__Exercise directions__. Once you reach the line with "# Login details" in the material below, copy each line exactly up to and including the line with "4. Go to <http://localhost:3000/>", and skip the pictures.

**********

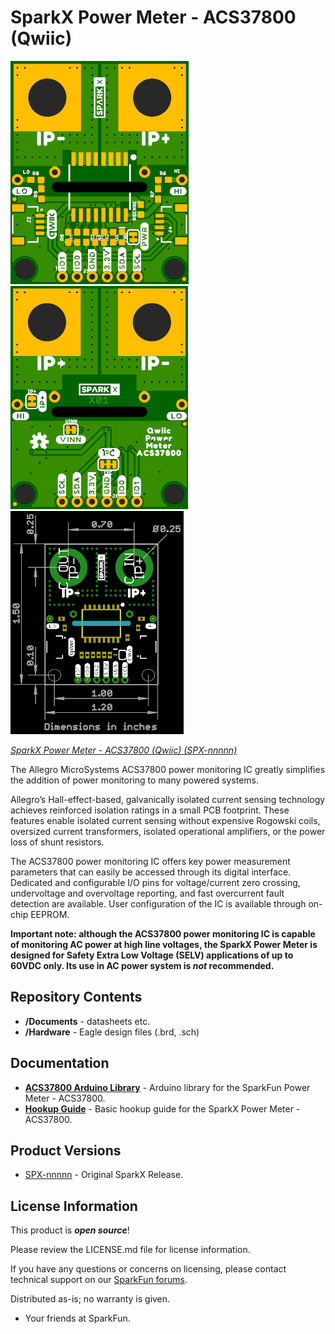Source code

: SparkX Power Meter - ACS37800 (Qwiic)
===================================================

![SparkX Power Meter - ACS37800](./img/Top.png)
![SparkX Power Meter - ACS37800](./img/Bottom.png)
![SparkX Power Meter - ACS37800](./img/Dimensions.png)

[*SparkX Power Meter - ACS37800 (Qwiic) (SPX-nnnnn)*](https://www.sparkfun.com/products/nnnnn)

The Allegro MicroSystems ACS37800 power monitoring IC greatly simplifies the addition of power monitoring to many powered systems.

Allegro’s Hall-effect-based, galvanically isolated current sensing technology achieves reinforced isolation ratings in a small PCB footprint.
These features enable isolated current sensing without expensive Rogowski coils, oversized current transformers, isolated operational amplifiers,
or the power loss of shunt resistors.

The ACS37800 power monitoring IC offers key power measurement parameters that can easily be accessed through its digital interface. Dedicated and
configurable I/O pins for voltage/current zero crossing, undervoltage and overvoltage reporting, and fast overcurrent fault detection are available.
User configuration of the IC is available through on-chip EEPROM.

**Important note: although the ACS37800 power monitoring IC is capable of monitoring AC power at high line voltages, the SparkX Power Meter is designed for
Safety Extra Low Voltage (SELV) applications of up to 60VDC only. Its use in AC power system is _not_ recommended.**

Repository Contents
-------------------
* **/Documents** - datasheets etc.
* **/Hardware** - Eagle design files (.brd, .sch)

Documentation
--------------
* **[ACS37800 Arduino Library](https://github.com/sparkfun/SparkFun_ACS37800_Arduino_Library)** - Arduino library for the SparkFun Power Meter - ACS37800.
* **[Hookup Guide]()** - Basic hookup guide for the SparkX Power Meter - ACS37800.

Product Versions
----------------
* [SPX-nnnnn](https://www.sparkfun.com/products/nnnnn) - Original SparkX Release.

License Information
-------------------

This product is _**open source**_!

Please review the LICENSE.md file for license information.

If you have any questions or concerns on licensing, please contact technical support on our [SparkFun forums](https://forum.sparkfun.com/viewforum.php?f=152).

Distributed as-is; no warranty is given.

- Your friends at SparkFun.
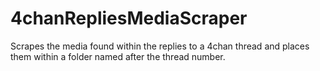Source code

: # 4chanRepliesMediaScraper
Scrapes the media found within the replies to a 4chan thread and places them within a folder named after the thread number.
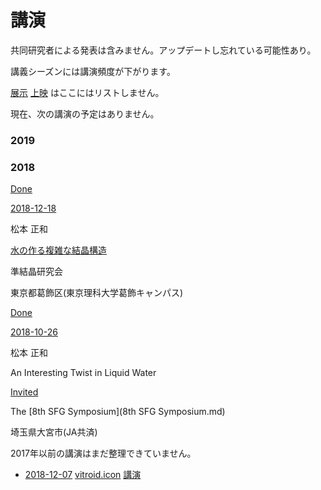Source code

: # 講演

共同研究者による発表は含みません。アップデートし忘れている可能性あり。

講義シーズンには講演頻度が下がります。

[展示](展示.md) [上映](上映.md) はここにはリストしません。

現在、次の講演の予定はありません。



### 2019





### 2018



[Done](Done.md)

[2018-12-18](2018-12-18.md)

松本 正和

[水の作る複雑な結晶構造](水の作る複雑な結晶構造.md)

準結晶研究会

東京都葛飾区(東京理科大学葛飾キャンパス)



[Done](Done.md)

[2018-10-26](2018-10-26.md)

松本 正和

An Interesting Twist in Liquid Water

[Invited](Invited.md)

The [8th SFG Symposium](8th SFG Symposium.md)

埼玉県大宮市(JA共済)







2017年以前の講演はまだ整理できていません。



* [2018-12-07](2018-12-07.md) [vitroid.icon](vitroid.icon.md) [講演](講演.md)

**********

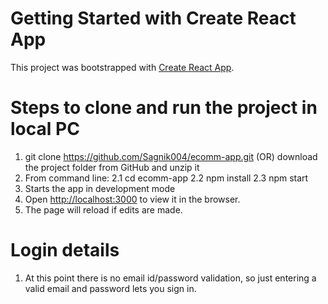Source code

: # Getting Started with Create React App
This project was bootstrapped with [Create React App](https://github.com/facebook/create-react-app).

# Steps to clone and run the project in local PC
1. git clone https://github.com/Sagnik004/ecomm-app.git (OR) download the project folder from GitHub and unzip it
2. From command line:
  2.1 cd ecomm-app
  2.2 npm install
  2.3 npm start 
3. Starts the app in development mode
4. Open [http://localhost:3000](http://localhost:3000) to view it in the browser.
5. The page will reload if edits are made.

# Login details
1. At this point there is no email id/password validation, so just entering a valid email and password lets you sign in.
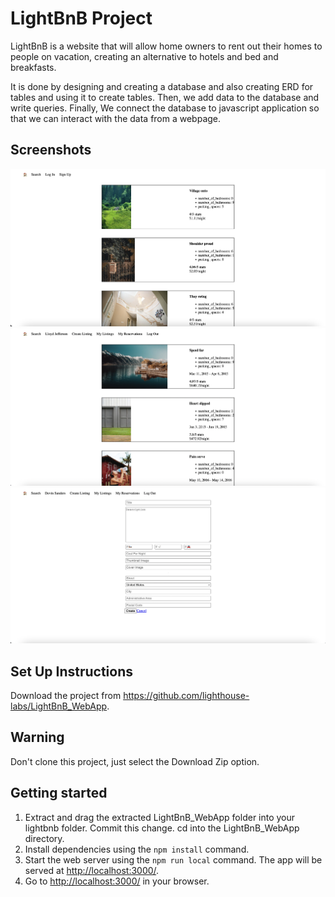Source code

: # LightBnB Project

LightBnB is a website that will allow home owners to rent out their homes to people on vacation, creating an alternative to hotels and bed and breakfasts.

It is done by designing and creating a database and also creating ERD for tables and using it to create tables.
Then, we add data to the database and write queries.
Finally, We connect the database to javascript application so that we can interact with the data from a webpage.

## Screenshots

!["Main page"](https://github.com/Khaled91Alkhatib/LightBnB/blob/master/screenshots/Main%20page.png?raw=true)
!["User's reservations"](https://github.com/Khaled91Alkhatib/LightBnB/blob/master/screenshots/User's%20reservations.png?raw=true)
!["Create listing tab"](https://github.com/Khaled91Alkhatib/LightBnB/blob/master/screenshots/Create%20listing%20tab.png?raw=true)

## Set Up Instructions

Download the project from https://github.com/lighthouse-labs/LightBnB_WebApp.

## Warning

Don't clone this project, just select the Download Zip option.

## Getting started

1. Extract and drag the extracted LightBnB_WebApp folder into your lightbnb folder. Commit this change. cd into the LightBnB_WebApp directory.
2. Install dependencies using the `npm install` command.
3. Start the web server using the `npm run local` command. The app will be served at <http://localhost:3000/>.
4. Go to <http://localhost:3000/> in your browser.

**********

__Reply__.
# Login details
1. At this point there is no email id/password validation, so just entering a valid email and password lets you sign in.
Source code

: # LightBnB Project

LightBnB is a website that will allow home owners to rent out their homes to people on vacation, creating an alternative to hotels and bed and breakfasts.

It is done by designing and creating a database and also creating ERD for tables and using it to create tables.
Then, we add data to the database and write queries.
Finally, We connect the database to javascript application so that we can interact with the data from a webpage.

## Screenshots

!["Main page"](https://github.com/Khaled91Alkhatib/LightBnB/blob/master/screenshots/Main%20page.png?raw=true)
!["User's reservations"](https://github.com/Khaled91Alkhatib/LightBnB/blob/master/screenshots/User's%20reservations.png?raw=true)
!["Create listing tab"](https://github.com/Khaled91Alkhatib/LightBnB/blob/master/screenshots/Create%20listing%20tab.png?raw=true)

## Set Up Instructions

Download the project from https://github.com/lighthouse-labs/LightBnB_WebApp.

## Warning

Don't clone this project, just select the Download Zip option.

## Getting started

1. Extract and drag the extracted LightBnB_WebApp folder into your lightbnb folder. Commit this change. cd into the LightBnB_WebApp directory.
2. Install dependencies using the `npm install` command.
3. Start the web server using the `npm run local` command. The app will be served at <http://localhost:3000/>.
4. Go to <http://localhost:3000/> in your browser.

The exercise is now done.